What is needed is each line of the data below that holds the string "itemize".

***** AVAILABLE DATA

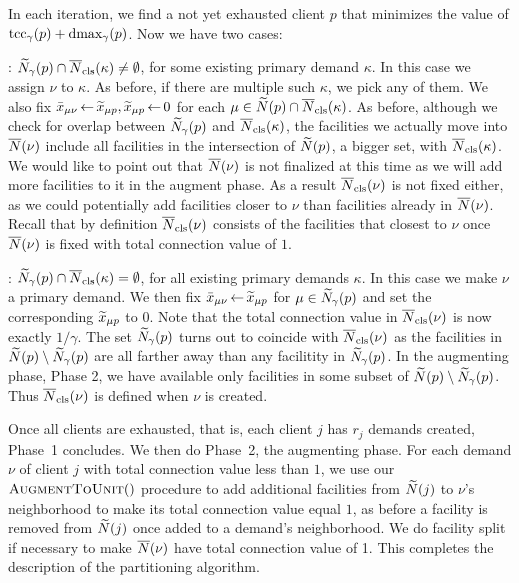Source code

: \documentclass[11pt]{article}
\begin{document}
In each iteration, we find a not yet exhausted client $p$ that minimizes the
value of $\textrm{tcc}_\gamma(p) + \text{dmax}_\gamma(p)$. Now we have two cases:

\begin{description}

\item{:} ${\widetilde N}_{\gamma}(p) \cap
  {\overline{N}}_{\text{cls}}(\kappa)\neq\emptyset$, for some existing primary demand
  $\kappa$.  In this case we assign $\nu$ to $\kappa$. As before, if
  there are multiple such $\kappa$, we pick any of them. We also fix
  ${\bar x}_{\mu \nu} {\,\leftarrow\,} {\widetilde x}_{\mu p}, {\widetilde x}_{\mu p}{\,\leftarrow\,} 0$
  for each $\mu \in {\widetilde N}(p)\cap {\overline{N}}_{\text{cls}}(\kappa)$. As before,
  although we check for overlap between ${\widetilde N}_{\gamma}(p)$ and
  ${\overline{N}}_{\text{cls}}(\kappa)$, the facilities we actually move into
  ${\overline{N}}(\nu)$ include all facilities in the intersection of
  ${\widetilde N}(p)$, a bigger set, with ${\overline{N}}_{\text{cls}}(\kappa)$. We would
  like to point out that ${\overline{N}}(\nu)$ is not finalized at this time
  as we will add more facilities to it in the augment phase. As a
  result ${\overline{N}}_{\text{cls}}(\nu)$ is not fixed either, as we could
  potentially add facilities closer to $\nu$ than facilities already
  in ${\overline{N}}(\nu)$. Recall that by definition ${\overline{N}}_{\text{cls}}(\nu)$
  consists of the facilities that closest to $\nu$ once ${\overline{N}}(\nu)$
  is fixed with total connection value of $1$.

\item{:} ${\widetilde N}_{\gamma}(p) \cap {\overline{N}}_{\text{cls}}(\kappa) =
  \emptyset$, for all existing primary demands $\kappa$.  In this case
  we make $\nu$ a primary demand. We then fix ${\bar x}_{\mu \nu}{\,\leftarrow\,}
  {\widetilde x}_{\mu p}$ for $\mu \in {\widetilde N}_{\gamma}(p)$ and set the
  corresponding ${\widetilde x}_{\mu p}$ to $0$.  Note that the total
  connection value in ${\overline{N}}_{\text{cls}}(\nu)$ is now exactly $1/\gamma$.
  The set ${\widetilde N}_{\gamma}(p)$ turns out to coincide with
  ${\overline{N}}_{\text{cls}}(\nu)$ as the facilities in ${\widetilde N}(p) \setminus
  {\widetilde N}_{\gamma}(p)$ are all farther away than any facilitity in
  ${\widetilde N}_{\gamma}(p)$. In the augmenting phase, Phase 2, we have
  available only facilities in some subset of ${\widetilde N}(p) \setminus
  {\widetilde N}_{\gamma}(p)$. Thus ${\overline{N}}_{\text{cls}}(\nu)$ is defined when $\nu$
  is created.
\end{description}

Once all clients are exhausted, that is, each client $j$ has $r_j$
demands created, Phase~1 concludes. We then do Phase~2, the augmenting
phase.  For each demand $\nu$ of client $j$ with total connection
value less than $1$, we use our ${\textsc{AugmentToUnit}}()$ procedure to add
additional facilities from ${\widetilde N}(j)$ to $\nu$'s neighborhood to
make its total connection value equal $1$, as before a facility is
removed from ${\widetilde N}(j)$ once added to a demand's neighborhood. We
do facility split if necessary to make ${\overline{N}}(\nu)$ have total
connection value of 1.  This completes the description of the
partitioning algorithm.
\end{document}
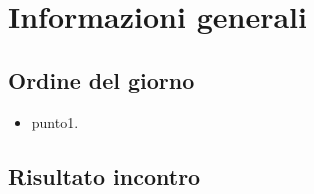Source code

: \section{Informazioni generali}
    \def\modifiche { 
        {Data, YYYY-MM-DD},
        {Ora inizio, hh:mm},
        {Ora fine, hh:mm},
        {Luogo, piattaforma},
        {Presenze, \unexpanded{
            \begin{itemize}
                \item Andrea Breggion;
                \item Matteo Falsetti;
                \item Alessandro Flori;
                \item Andrea Mascari;
                \item Diego Piola;
                \item Andrea Signori;
                \item Damiano Zanardo.
            \end{itemize}}
        },
    }
    

\subsection{Ordine del giorno}
\begin{itemize}
    \item punto1.
\end{itemize}

\subsection{Risultato incontro}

**********

COMPLETED EXERCISE.
            \begin{itemize}
            \end{itemize}}
\begin{itemize}
\end{itemize}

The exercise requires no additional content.